# Task instructions:
Find and return every line of the data that contains the word "only".

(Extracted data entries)
/---
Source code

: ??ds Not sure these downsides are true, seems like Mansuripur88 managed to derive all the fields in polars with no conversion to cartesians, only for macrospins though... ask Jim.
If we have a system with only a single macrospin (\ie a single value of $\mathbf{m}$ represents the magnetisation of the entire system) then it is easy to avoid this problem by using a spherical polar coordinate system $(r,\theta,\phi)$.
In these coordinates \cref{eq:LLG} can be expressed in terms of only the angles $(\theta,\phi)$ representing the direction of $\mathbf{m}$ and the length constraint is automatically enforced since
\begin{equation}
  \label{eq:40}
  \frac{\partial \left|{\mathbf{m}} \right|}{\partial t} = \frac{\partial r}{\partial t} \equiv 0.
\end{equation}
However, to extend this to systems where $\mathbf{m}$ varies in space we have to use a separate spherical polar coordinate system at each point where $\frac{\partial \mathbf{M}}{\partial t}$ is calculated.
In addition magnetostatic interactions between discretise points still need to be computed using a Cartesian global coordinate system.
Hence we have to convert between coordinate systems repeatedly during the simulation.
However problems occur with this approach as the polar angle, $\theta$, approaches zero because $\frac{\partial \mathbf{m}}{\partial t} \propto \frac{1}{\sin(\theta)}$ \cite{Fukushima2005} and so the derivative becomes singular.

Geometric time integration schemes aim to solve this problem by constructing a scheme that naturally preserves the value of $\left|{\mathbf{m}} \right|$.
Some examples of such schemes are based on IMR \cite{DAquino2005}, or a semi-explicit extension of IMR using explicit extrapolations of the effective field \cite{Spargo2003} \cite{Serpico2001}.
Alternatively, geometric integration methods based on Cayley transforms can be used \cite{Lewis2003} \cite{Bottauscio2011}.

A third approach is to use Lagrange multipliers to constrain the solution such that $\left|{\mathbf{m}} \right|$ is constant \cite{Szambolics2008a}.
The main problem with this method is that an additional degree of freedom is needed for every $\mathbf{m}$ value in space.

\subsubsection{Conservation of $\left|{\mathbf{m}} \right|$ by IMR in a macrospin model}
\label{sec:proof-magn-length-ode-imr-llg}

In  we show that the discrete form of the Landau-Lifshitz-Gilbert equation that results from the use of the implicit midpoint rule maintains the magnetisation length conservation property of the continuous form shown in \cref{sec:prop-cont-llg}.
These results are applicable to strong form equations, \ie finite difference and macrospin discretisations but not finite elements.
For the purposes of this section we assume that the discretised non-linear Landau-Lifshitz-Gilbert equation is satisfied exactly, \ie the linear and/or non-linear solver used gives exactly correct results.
\---
/---
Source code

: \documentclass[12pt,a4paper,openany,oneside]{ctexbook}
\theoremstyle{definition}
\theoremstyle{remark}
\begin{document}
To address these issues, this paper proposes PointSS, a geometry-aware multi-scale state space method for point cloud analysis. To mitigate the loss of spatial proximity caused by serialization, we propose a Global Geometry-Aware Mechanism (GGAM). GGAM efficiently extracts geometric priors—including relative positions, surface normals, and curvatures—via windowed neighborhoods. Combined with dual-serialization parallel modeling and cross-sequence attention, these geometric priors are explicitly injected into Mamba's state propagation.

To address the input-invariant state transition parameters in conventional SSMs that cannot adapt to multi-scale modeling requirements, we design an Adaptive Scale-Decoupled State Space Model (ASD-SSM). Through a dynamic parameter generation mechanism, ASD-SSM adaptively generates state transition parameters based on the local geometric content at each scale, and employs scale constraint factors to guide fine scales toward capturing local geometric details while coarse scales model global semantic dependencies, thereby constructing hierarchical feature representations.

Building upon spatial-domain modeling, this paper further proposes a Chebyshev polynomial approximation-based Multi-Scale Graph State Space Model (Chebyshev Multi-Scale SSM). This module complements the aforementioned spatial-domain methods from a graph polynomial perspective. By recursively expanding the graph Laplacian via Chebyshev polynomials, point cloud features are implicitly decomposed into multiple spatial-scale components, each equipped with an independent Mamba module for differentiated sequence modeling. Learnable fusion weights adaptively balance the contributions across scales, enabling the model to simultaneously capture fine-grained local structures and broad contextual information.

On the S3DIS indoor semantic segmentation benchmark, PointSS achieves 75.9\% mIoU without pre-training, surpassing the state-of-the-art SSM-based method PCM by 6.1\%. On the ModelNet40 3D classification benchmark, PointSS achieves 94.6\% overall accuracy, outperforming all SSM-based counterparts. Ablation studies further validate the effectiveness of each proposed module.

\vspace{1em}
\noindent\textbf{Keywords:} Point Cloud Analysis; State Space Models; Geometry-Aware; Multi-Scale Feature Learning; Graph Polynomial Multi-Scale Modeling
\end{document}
\---
/---
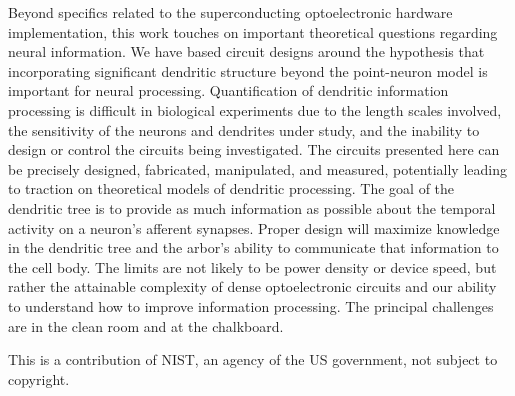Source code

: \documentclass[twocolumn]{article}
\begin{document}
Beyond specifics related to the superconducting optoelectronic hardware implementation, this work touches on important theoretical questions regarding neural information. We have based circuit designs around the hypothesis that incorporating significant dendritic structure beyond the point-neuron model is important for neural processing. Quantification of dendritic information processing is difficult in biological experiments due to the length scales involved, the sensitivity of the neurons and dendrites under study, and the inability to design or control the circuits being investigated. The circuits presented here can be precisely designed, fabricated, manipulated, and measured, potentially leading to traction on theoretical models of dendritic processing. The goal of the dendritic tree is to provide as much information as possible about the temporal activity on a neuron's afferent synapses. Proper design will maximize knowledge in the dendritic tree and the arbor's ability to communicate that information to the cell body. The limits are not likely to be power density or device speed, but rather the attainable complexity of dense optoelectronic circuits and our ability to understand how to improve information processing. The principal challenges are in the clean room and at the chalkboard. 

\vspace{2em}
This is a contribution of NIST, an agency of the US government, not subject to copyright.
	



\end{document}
\---
# Result for this exercise:
: ??ds Not sure these downsides are true, seems like Mansuripur88 managed to derive all the fields in polars with no conversion to cartesians, only for macrospins though... ask Jim.
If we have a system with only a single macrospin (\ie a single value of $\mathbf{m}$ represents the magnetisation of the entire system) then it is easy to avoid this problem by using a spherical polar coordinate system $(r,\theta,\phi)$.
In these coordinates \cref{eq:LLG} can be expressed in terms of only the angles $(\theta,\phi)$ representing the direction of $\mathbf{m}$ and the length constraint is automatically enforced since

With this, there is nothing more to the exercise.